Perhaps the most well known of Tim's embellishments on factuality, was the one about how he was descended from John Wesley Hardin, the wild west "friend to the poor," celebrated in Bob Dylan's song of nearly the same name, "John Wesley Harding" In fact, Tim was no more related to Robin Hood figure Hardin than the man in the moon.

He oft-averred that he was a "better singer than Ray Charles," and that Brother Ray himself had told him so. More mythomania? Tim once asked me, before he had even gone into a recording studio for the first time, who I thought was a good jazz singer. "Mel Torme," I rather unimaginatively replied, at which point Tim became positively apoplectic; "Mel Torme is not a jazz singer, I am a jazz singer." No question about it, for whatever reason, Tim HATED being called a "folk singer." Blues singer. . .maybe. Today he is still stocked in CD bins as a "folk" artist. In keeping with Tim's wishes, I prefer to remember him as a jazz artist. A perusal of the credits on nearly all of his albums, consisting of a great number of solid jazz musicians ---Joe Zawinul, Warren Bernhardt, Mike Manieri, Gary Burton et al---would lead one to the conclusion that if Tim's albums weren't the real thing, they were as they saying goes, Close Enough for Jazz.

3 comments:

Anonymous said...

I met Tim in 1969, backstage in his dressing room after a one night gig in a bar. His performance, on piano and guitar with just a drummer backing him up, was very powerful. When I went backstage, I found him alone with his face completely buried in his hands.

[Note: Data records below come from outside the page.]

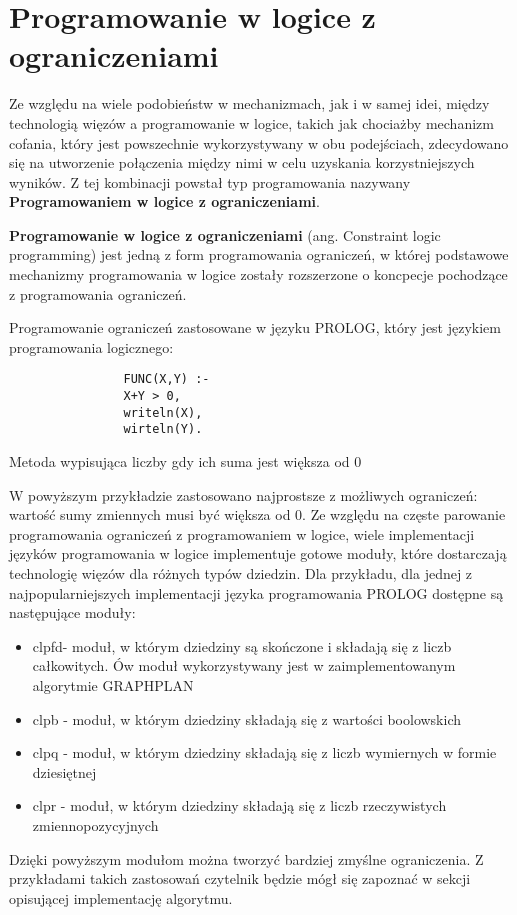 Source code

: \section{Programowanie w logice z ograniczeniami}
    Ze względu na wiele podobieństw w mechanizmach, jak i w samej idei, między technologią więzów a programowanie w logice, takich jak chociażby mechanizm cofania, który jest 
    powszechnie wykorzystywany w obu podejściach, zdecydowano się na utworzenie połączenia między nimi w celu uzyskania korzystniejszych wyników. Z tej kombinacji powstał 
    typ programowania nazywany \textbf{Programowaniem w logice z ograniczeniami}.
    \begin{definition}
        \textbf{Programowanie w logice z ograniczeniami} (ang. Constraint logic programming) jest jedną z form programowania ograniczeń,
        w której podstawowe mechanizmy programowania w logice zostały rozszerzone o koncpecje pochodzące z programowania ograniczeń.
    \end{definition}

    \begin{example}
        Programowanie ograniczeń zastosowane w języku PROLOG, który jest językiem programowania logicznego:
        \begin{listing}[H]
            \begin{verbatim}
                FUNC(X,Y) :-
                X+Y > 0,
                writeln(X),
                wirteln(Y).
            \end{verbatim}
            \caption{Metoda wypisująca liczby gdy ich suma jest większa od 0}
        \end{listing}
    \end{example}
    W powyższym przykładzie zastosowano najprostsze z możliwych ograniczeń: wartość sumy zmiennych musi być większa od 0. 
    Ze względu na częste parowanie programowania ograniczeń z programowaniem w logice, wiele implementacji języków programowania w 
    logice implementuje gotowe moduły, które dostarczają technologię więzów dla różnych typów dziedzin. Dla przykładu, dla 
    jednej z najpopularniejszych implementacji języka programowania PROLOG dostępne są następujące moduły:
    \begin{itemize}
        \item clpfd- moduł, w którym dziedziny są skończone i składają się z liczb całkowitych. Ów moduł 
        wykorzystywany jest w zaimplementowanym algorytmie GRAPHPLAN
        \item clpb - moduł, w którym dziedziny składają się z wartości boolowskich
        \item clpq - moduł, w którym dziedziny składają się z liczb wymiernych w formie dziesiętnej
        \item clpr - moduł, w którym dziedziny składają się z liczb rzeczywistych zmiennopozycyjnych 
    \end{itemize}
    Dzięki powyższym modułom można tworzyć bardziej zmyślne ograniczenia. Z przykładami takich zastosowań
    czytelnik będzie mógł się zapoznać w sekcji opisującej implementację algorytmu.

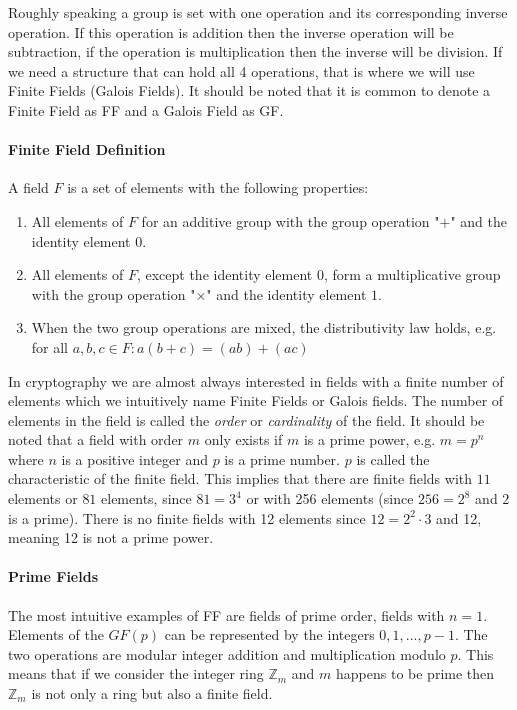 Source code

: Roughly speaking a group is set with one operation and its corresponding inverse operation. If this operation is addition then the inverse operation will be subtraction, if the operation is multiplication then the inverse will be division. If we need a structure that can hold all 4 operations, that is where we will use Finite Fields (Galois Fields). It should be noted that it is common to denote a Finite Field as FF and a Galois Field as GF. 

\paragraph{Finite Field Definition}

A field $F$ is a set of elements with the following properties:

\begin{enumerate}
\item{All elements of $F$ for an additive group with the group operation "$+$" and the identity element $0$.}
\item{All elements of $F$, except the identity element $0$, form a multiplicative group with the group operation "$\times$" and the identity element $1$.}
\item{When the two group operations are mixed, the distributivity law holds, e.g. for all $a,b,c \in F : a(b + c) = (ab) + (ac)$} 
\end{enumerate}

In cryptography we are almost always interested in fields with a finite number of elements which we intuitively name Finite Fields or Galois fields. The number of elements in the field is called the \textit{order} or \textit{cardinality} of the field. It should be noted that a field with order $m$ only exists if $m$ is a prime power, e.g. $m = p^n$ where $n$ is a positive integer and $p$ is a prime number. $p$ is called the characteristic of the finite field. This implies that there are finite fields with $11$ elements or $81$ elements, since $81 = 3^4$ or with 256 elements (since $256 = 2^8$ and $2$ is a prime). There is no finite fields with 12 elements since $12 = 2^2 \cdot 3$ and 12, meaning 12 is not a prime power.

\paragraph{Prime Fields}

The most intuitive examples of FF are fields of prime order, fields with $n=1$. Elements of the $GF(p)$ can be represented by the integers $0,1,...,p-1$. The two operations are modular integer addition and multiplication modulo $p$. This means that if we consider the integer ring $\mathbb{Z}_m$ and $m$ happens to be prime then $\mathbb{Z}_m$ is not only a ring but also a finite field.

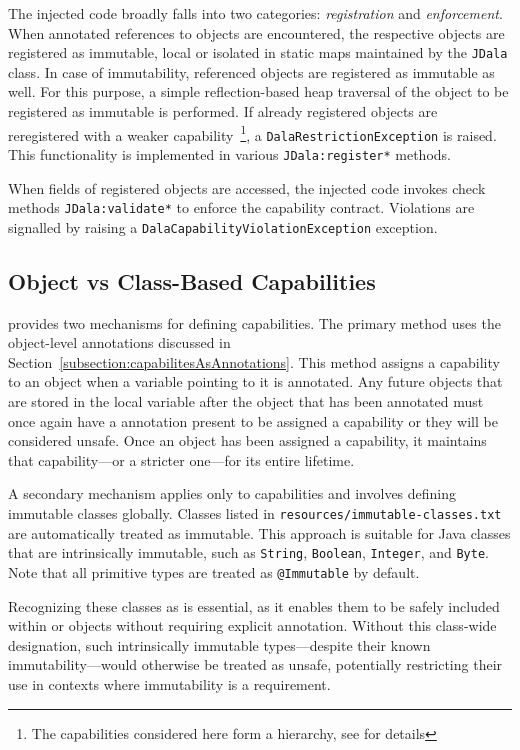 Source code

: The injected code broadly falls into two categories: \textit{registration} and \textit{enforcement}. When  annotated references to objects are encountered, the respective objects are registered as immutable, local or isolated in static maps maintained by the \texttt{JDala} class. In case of immutability, referenced objects are registered as immutable as well. For this purpose, a simple reflection-based  heap traversal of the object to be registered as immutable is performed.  If already registered objects are reregistered with a weaker capability~\footnote{The capabilities considered here form a hierarchy, see \cite{Dala_Paper} for details}, a \texttt{DalaRestrictionException} is raised.  This functionality is implemented in various \texttt{JDala:register*} methods.

When fields of registered objects are accessed, the injected code invokes check methods \texttt{JDala:validate*} to enforce the capability contract. Violations are signalled by raising a \texttt{DalaCapabilityViolationException} exception.


\subsection{Object vs Class-Based Capabilities}


\jdala provides two mechanisms for defining capabilities. The primary method uses the object-level annotations discussed in Section~\ref{subsection:capabilitesAsAnnotations}. This method assigns a capability to an object when a variable pointing to it is annotated. Any future objects that are stored in the local variable after the object that has been annotated must once again have a annotation present to be assigned a capability or they will be considered unsafe.
Once an object has been assigned a capability, it maintains that capability—or a stricter one—for its entire lifetime.

A secondary mechanism applies only to \Immutable capabilities and involves defining immutable classes globally. Classes listed in \texttt{resources/immutable-classes.txt} are automatically treated as immutable. This approach is suitable for Java classes that are intrinsically immutable, such as \texttt{String}, \texttt{Boolean}, \texttt{Integer}, and \texttt{Byte}. Note that all primitive types are treated as \texttt{@Immutable} by default.

Recognizing these classes as \Immutable is essential, as it enables them to be safely included within \Local or \Isolated objects without requiring explicit annotation. Without this class-wide designation, such intrinsically immutable types—despite their known immutability—would otherwise be treated as unsafe, potentially restricting their use in contexts where immutability is a requirement.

He jolted up and welcomed me, and was very pleased to hear some compliments. The next day I was walking through town, and Tim came running up to me. He said he had spotted me and ran a few blocks to catch up to me. He said he really liked my hat (he wore one like it on his next album). I thought it was strange that a big star like Tim seemed so desperate for some contact that he ran blocks to catch up to a young (18)guy like me. Several years later, I received a strange letter from Tim, scrawled around the margins of pages torn from a Motor Trend magazine on an airplane. He had met a friend of mine in the airport who told him about my encounter with him, and Tim remembered it and got my address from her and wrote me the letter on whatever was available. Tim was a genius as a singer and songwriter. He considered himself a jazz musician more than a folk singer.

A very nice post, Bill.

Kevin

Anonymous said...

P.S. You got the song titles reversed. Dylan's song was John Wesley Harding, not Hardin. Dylan added the G to the real character's name Hardin, because he thought it worked better in the singing.

Unknown said...

Tim's music eclipses all else said about him. I lived in Woodstock last decade and Tim is still listened to and thought of very highly as a tortured but wonderful artist. In a way he was the Van Gogh of transcendant music around Woodstock and the NY city area back then.